Jackie Kennedy’nin suikast sırasında ve sonrasında yaşadığı acıyı anlamak, yansıtmak nasıl bir deneyimdi?
- Oldukça ağır bir duygu... Başına gelen olay korkunç. Cinayetten sonra çok derin bir üzüntü yaşamanın yanı sıra kendi kimliği ve inandığı şeyler için psikolojik savaş veriyor. Konu çok ağır ve karanlık olsa da sete her gün koşarak gittim. Çünkü yönetmenimiz oldukça güzel bir set yarattı. Sizi en çok zorlayan sahne hangisiydi?
- Cinayetin işlendiği sahne en zor ve korkutucu olandı. Bundan daha ağır bir travma olabilir mi? Kocanın beyni parçalanıyor ve bedeni kucağına düşüyor! O anda yüzünde oluşan ifadeden ne tarafa baktığına, nasıl döndüğüne kadar her şeyi detaylı çalıştım. Yaşadığı acı, şok çok netti. Çok çok ağır bir histi.

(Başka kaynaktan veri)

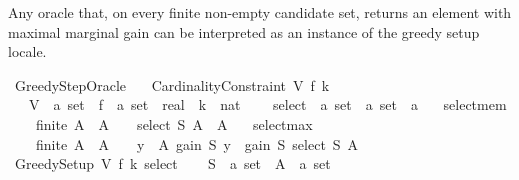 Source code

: \begin{isabellebody}
\begin{isamarkuptext}
Any oracle that, on every finite non-empty candidate set, returns
an element with maximal marginal gain can be interpreted as an
instance of the greedy setup locale.%
\end{isamarkuptext}\isamarkuptrue%
\isamarkupfalse%
\ Greedy{\isacharunderscore}{\kern0pt}Step{\isacharunderscore}{\kern0pt}Oracle\ {\isacharequal}{\kern0pt}\isanewline
\ \ Cardinality{\isacharunderscore}{\kern0pt}Constraint\ V\ f\ k\isanewline
\ \ \ V\ {\isacharcolon}{\kern0pt}{\isacharcolon}{\kern0pt}\ {\isachardoublequoteopen}{\isacharprime}{\kern0pt}a\ set{\isachardoublequoteclose}\ \ f\ {\isacharcolon}{\kern0pt}{\isacharcolon}{\kern0pt}\ {\isachardoublequoteopen}{\isacharprime}{\kern0pt}a\ set\ {\isasymRightarrow}\ real{\isachardoublequoteclose}\ \ k\ {\isacharcolon}{\kern0pt}{\isacharcolon}{\kern0pt}\ nat\ {\isacharplus}{\kern0pt}\isanewline
\ \ \ select\ {\isacharcolon}{\kern0pt}{\isacharcolon}{\kern0pt}\ {\isachardoublequoteopen}{\isacharprime}{\kern0pt}a\ set\ {\isasymRightarrow}\ {\isacharprime}{\kern0pt}a\ set\ {\isasymRightarrow}\ {\isacharprime}{\kern0pt}a{\isachardoublequoteclose}\isanewline
\ \ \ select{\isacharunderscore}{\kern0pt}mem{\isacharcolon}{\kern0pt}\isanewline
\ \ \ \ {\isachardoublequoteopen}finite\ A\ {\isasymLongrightarrow}\ A\ {\isasymnoteq}\ {\isacharbraceleft}{\kern0pt}{\isacharbraceright}{\kern0pt}\ {\isasymLongrightarrow}\ select\ S\ A\ {\isasymin}\ A{\isachardoublequoteclose}\isanewline
\ \ \ select{\isacharunderscore}{\kern0pt}max{\isacharcolon}{\kern0pt}\isanewline
\ \ \ \ {\isachardoublequoteopen}finite\ A\ {\isasymLongrightarrow}\ A\ {\isasymnoteq}\ {\isacharbraceleft}{\kern0pt}{\isacharbraceright}{\kern0pt}\ {\isasymLongrightarrow}\ {\isacharparenleft}{\kern0pt}{\isasymforall}y\ {\isasymin}\ A{\isachardot}{\kern0pt}\ gain\ S\ y\ {\isasymle}\ gain\ S\ {\isacharparenleft}{\kern0pt}select\ S\ A{\isacharparenright}{\kern0pt}{\isacharparenright}{\kern0pt}{\isachardoublequoteclose}\isanewline
{}\isanewline
\isanewline
{}\isamarkupfalse%
\ Greedy{\isacharunderscore}{\kern0pt}Setup\ V\ f\ k\ select\isanewline
%
\isadelimproof
%
\endisadelimproof
%
\isatagproof
{}\isamarkupfalse%
\isanewline
\ \ \isamarkupfalse%
\ S\ {\isacharcolon}{\kern0pt}{\isacharcolon}{\kern0pt}\ {\isachardoublequoteopen}{\isacharprime}{\kern0pt}a\ set{\isachardoublequoteclose}\ \ A\ {\isacharcolon}{\kern0pt}{\isacharcolon}{\kern0pt}\ {\isachardoublequoteopen}{\isacharprime}{\kern0pt}a\ set{\isachardoublequoteclose}\isanewline

\end{isabellebody}
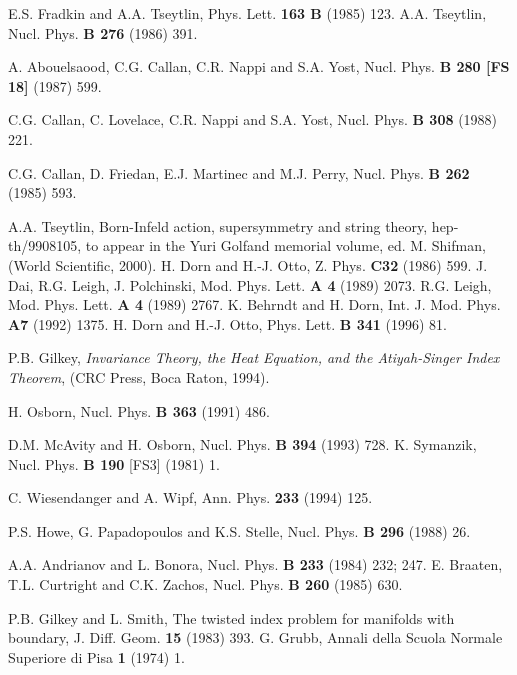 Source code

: \documentclass[a4paper,12pt]{article}
\begin{document}
\begin{thebibliography}{99}

E.S. Fradkin and A.A. Tseytlin, 
Phys. Lett. \textbf{163 B} (1985) 123. 
 A.A. Tseytlin, Nucl. Phys. \textbf{B 276} (1986) 391.

 A. Abouelsaood, C.G. Callan, C.R. Nappi and S.A. Yost, 
Nucl. Phys. \textbf{B
280 {[}FS 18{]}} (1987) 599.

C.G. Callan, C. Lovelace, C.R. Nappi and S.A. Yost,
Nucl. Phys. {\bf B 308} (1988) 221.

C.G. Callan, D. Friedan, E.J. Martinec and M.J. Perry, 
Nucl. Phys. \textbf{B 262} (1985) 593. 

A.A. Tseytlin, Born-Infeld action, 
supersymmetry and string theory, hep-th/9908105,
to appear in the Yuri Golfand memorial volume, ed. M. Shifman, 
(World Scientific,
2000).
H. Dorn and H.-J. Otto, Z. Phys. {\bf C32} (1986) 599.
J. Dai, R.G. Leigh, J. Polchinski, Mod. Phys. Lett. {\bf A 4}
(1989) 2073.
R.G. Leigh, Mod. Phys. Lett. {\bf A 4} (1989) 2767.
K. Behrndt and H. Dorn, Int. J. Mod. Phys. {\bf A7}
(1992) 1375.
H. Dorn and H.-J. Otto, Phys. Lett. {\bf B 341} (1996) 81.

 P.B. Gilkey, 
\textit{Invariance Theory, the Heat Equation, and the Atiyah-Singer
Index Theorem}, (CRC Press, Boca Raton, 1994).

H. Osborn, Nucl. Phys. {\bf B 363} (1991) 486.

D.M. McAvity and H. Osborn, Nucl. Phys. {\bf B 394} (1993) 728.
K. Symanzik, Nucl. Phys. {\bf B 190} [FS3] (1981) 1.

C. Wiesendanger and A. Wipf, Ann. Phys. {\bf 233} (1994)
125.

 P.S. Howe, G. Papadopoulos and K.S. Stelle,
Nucl. Phys. {\bf B 296} (1988) 26.


A.A. Andrianov and L. Bonora, 
Nucl. Phys. \textbf{B 233} (1984) 232; 247.
E. Braaten, T.L. Curtright and C.K. Zachos,
Nucl. Phys. {\bf B 260} (1985) 630.


 P.B. Gilkey and L. Smith, 
The twisted index problem for manifolds with boundary,
J. Diff. Geom. 
\textbf{15} (1983) 393.
G. Grubb, Annali della Scuola Normale Superiore di Pisa
{\bf 1} (1974) 1.


\end{thebibliography}
\end{document}
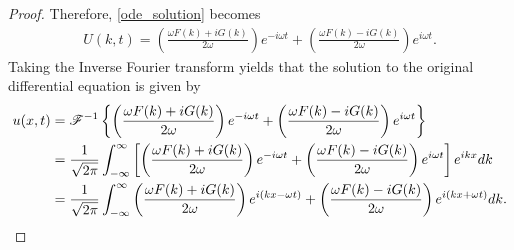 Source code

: \begin{proof}
  Therefore, \eqref{ode_solution} becomes
  \begin{align*}
    U(k, t) = \left(\frac{\omega F(k) + i G(k)}{2\omega}\right)e^{-i\omega t} + \left(\frac{\omega F(k) - i G(k)}{2\omega}\right)e^{i\omega t}.
  \end{align*}
  Taking the Inverse Fourier transform yields that the solution to the original differential equation is given by
  \begin{align*}
    u(x, t) &= \mathscr{F}^{-1}\left\{ {\left(\frac{\omega F(k) + i G(k)}{2\omega}\right)e^{-i\omega t} + \left(\frac{\omega F(k) - i G(k)}{2\omega}\right)e^{i\omega t}} \right\} \\
    &= \frac{1}{\sqrt{2\pi}}\int_{-\infty}^\infty \left[\left(\frac{\omega F(k) + i G(k)}{2\omega}\right)e^{-i\omega t} + \left(\frac{\omega F(k) - i G(k)}{2\omega}\right)e^{i\omega t}\right] e^{ikx} dk \\
    &= \frac{1}{\sqrt{2\pi}}\int_{-\infty}^\infty \left(\frac{\omega F(k) + i G(k)}{2\omega}\right)e^{i(kx-\omega t)} + \left(\frac{\omega F(k) - i G(k)}{2\omega}\right)e^{i(kx + \omega t)}dk.
  \end{align*}

\end{proof}
\newpage
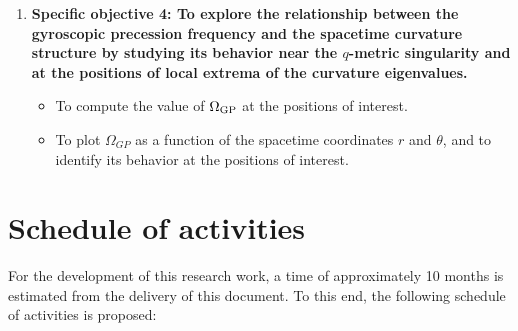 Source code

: \documentclass[12pt]{article}
\newcommand{\A}[1]{\bf A#1}              %
\begin{document}
\begin{enumerate}
	\item {\bf Specific objective 4: To explore the relationship between the gyroscopic precession frequency and the spacetime curvature structure by studying its behavior near the $q$-metric singularity and at the positions of local extrema of the curvature eigenvalues.}
	\begin{itemize}
		\item[\A{9}] To compute the value of $\Omega_{\rm GP}$ at the positions of interest.
		\item[\A{10}] To plot $\Omega_{GP}$ as a function of the spacetime coordinates $r$ and $\theta$, and to identify its behavior at the positions of interest.
	\end{itemize} 	
\end{enumerate}

\section{Schedule of activities}
For the development of this research work, a time of approximately 10 months is estimated from the delivery of this document. To this end, the following schedule of activities is
proposed:
\end{document}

Jackie Kennedy aynı zamanda bir moda ikonuydu. Nasıl hissettiniz onun kıyafetleri içindeyken?
- Jackie modaya, güzelliğe, estetiğe çok önem veriyordu. Dış görünüşün gücüne inanıyordu. Kendisi ve kocası için başarıyla estetik bir görüntü yarattı. Ayrıca ülkesi için de bu elegan görüntünün çok önemli olduğunu düşünüyordu. Sanata, kültüre çok önem veriyordu, ki bu, günümüzün şartlarında artık yok oldu diyebiliriz. Biz çok düşük bir kültürel seviyede yaşıyoruz, hem politik hem normal hayatta. Film, cinayetle başlayıp Jackie’nin Beyaz Saray’daki son gününe kadar uzanıyor. O yüzden ben onun tarihe kazınan giysilerini değil, yas kıyafetlerini giydim. Ama cinayet günü giydiği pembe takımı korkunç bir günün sembolü olsa da çok güzeldi... Jackie Kennedy, Amerika’nın first lady’si olarak üzüntüsünü nasıl yaşadı?

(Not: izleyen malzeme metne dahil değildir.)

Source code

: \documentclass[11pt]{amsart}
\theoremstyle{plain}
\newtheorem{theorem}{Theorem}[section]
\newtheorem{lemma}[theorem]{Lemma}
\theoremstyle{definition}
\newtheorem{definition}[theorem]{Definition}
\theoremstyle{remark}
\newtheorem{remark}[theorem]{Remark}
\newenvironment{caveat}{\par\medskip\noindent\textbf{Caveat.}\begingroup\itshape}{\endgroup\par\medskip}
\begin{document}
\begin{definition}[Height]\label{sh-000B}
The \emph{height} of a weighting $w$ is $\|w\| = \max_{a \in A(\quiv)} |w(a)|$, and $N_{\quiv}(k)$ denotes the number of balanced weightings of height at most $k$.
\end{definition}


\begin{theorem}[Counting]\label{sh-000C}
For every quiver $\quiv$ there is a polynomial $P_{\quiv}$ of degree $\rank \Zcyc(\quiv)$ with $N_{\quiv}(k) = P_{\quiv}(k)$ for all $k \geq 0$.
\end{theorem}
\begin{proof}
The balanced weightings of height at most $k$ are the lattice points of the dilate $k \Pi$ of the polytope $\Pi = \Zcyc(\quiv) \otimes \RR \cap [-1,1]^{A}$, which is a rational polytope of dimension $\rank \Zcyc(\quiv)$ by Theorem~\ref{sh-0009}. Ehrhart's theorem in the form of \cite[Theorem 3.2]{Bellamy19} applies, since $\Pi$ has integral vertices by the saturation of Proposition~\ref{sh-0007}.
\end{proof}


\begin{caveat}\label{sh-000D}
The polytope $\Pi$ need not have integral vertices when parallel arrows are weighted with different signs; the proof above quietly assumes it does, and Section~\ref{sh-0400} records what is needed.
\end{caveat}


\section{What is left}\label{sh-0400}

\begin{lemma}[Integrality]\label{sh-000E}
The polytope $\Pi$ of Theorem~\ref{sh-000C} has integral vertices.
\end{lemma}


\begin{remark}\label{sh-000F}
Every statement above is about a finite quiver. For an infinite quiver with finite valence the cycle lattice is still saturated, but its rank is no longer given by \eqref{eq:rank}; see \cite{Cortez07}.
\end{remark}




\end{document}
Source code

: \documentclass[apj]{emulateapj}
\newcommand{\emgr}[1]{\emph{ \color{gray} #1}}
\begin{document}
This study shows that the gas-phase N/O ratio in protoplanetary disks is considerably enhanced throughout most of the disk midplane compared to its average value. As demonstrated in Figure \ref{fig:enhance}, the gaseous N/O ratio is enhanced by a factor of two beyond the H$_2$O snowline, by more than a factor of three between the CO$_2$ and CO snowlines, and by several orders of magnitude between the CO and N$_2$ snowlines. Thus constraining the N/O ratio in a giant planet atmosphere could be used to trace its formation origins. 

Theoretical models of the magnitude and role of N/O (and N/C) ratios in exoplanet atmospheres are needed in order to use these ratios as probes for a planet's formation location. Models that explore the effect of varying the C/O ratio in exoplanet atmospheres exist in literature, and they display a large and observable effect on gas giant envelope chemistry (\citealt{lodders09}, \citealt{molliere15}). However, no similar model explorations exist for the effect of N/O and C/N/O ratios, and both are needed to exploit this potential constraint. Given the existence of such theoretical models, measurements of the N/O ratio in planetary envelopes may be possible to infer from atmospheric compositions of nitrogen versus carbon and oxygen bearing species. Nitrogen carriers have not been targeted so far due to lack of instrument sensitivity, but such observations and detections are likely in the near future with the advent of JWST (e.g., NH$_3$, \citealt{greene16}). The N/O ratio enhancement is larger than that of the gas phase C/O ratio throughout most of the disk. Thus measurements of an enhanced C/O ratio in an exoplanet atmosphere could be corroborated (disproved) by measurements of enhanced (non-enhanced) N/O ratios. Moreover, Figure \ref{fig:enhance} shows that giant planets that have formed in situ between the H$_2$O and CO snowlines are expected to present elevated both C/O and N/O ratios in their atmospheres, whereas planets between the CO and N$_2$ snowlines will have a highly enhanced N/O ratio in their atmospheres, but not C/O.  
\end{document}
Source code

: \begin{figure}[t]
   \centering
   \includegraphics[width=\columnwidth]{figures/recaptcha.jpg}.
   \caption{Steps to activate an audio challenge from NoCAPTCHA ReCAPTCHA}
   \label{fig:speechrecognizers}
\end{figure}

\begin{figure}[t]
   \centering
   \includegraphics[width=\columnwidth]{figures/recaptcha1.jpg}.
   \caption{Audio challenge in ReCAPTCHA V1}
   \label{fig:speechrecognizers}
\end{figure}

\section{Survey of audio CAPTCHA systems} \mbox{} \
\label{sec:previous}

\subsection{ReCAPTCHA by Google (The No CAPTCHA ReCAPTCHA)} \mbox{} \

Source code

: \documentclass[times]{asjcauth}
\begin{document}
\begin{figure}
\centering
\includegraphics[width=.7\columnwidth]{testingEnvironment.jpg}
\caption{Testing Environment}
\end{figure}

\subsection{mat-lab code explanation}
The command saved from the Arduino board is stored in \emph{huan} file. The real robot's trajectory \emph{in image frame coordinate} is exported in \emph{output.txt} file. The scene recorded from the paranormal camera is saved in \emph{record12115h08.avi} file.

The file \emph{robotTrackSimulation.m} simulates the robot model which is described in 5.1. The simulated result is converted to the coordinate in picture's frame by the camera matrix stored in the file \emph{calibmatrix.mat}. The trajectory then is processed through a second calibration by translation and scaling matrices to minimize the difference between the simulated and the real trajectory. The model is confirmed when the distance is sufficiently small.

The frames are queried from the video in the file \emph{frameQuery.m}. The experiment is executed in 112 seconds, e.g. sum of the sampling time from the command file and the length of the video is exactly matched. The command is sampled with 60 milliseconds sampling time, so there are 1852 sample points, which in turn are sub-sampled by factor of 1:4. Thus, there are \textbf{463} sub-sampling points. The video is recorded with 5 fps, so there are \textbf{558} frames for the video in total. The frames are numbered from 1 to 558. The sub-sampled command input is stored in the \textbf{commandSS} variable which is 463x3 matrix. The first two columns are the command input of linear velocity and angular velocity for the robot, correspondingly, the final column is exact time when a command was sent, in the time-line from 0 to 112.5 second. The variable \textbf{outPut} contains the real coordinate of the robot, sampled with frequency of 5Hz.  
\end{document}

- Jackie, Amerikan tarihinin en ikonik first lady’siydi ama aynı zamanda bir kadın, anne ve eşti. Kim olduğunu ve sorumluluklarını çok iyi biliyordu. Cinayetten sonra bile Amerikan halkının gözünün önünde nasıl görünmesi gerektiğini, kocasının nasıl hatırlanması gerektiğini düşünüyordu. O yüzden cinayet sonrası kan içinde kalan elbisesini bile değiştirmedi ve bir süre kanlı elbisesiyle durdu... Filmin yönetmeni Pablo Larrain, Şilili bir yönetmen ve bu onun ilk Amerikan filmi. Nasıldı onunla çalışmak?
- Pablo çok farklı bir yönetmen. Bizi hep beklemediğimiz taraflara yönlendiriyordu filmi çekerken, anlam veremiyordum... Ne gibi?
- Mesela rahip rolünü oynayan John Hurt ile bir sahne çekiyorduk. Rahibin Jackie’yi rahatlattığı bir sahneydi. Pablo, John’a “Aslında orada olmak istemiyormuşsun gibi oyna” dedi. Ben “Deli misin!” diye Pablo’ya döndüm ama sahneyi izlediğimde inanılmaz göründüğünü fark ettim. Çünkü o sahnede herkes Jackie’nin elini tutuyor ve iyi niyetlerini söylüyor. Rahibin çok da merhametli olmayan hali, sahneye daha fazla gerilim yaratıyor. Pablo çok zeki bir yönetmen ve çok farklı bir bakış açısı var. Çalıştığım en iyi yönetmenlerden biri. Artık “Jackie”yi bir kenara bırakıp size geçmek istiyorum. Siz de “A Tale of Love and Darkness” adlı filmi yönettiniz. Yönetmen koltuğunda nasıl hissettiniz? Bir özeleştiri yapmak ister misiniz?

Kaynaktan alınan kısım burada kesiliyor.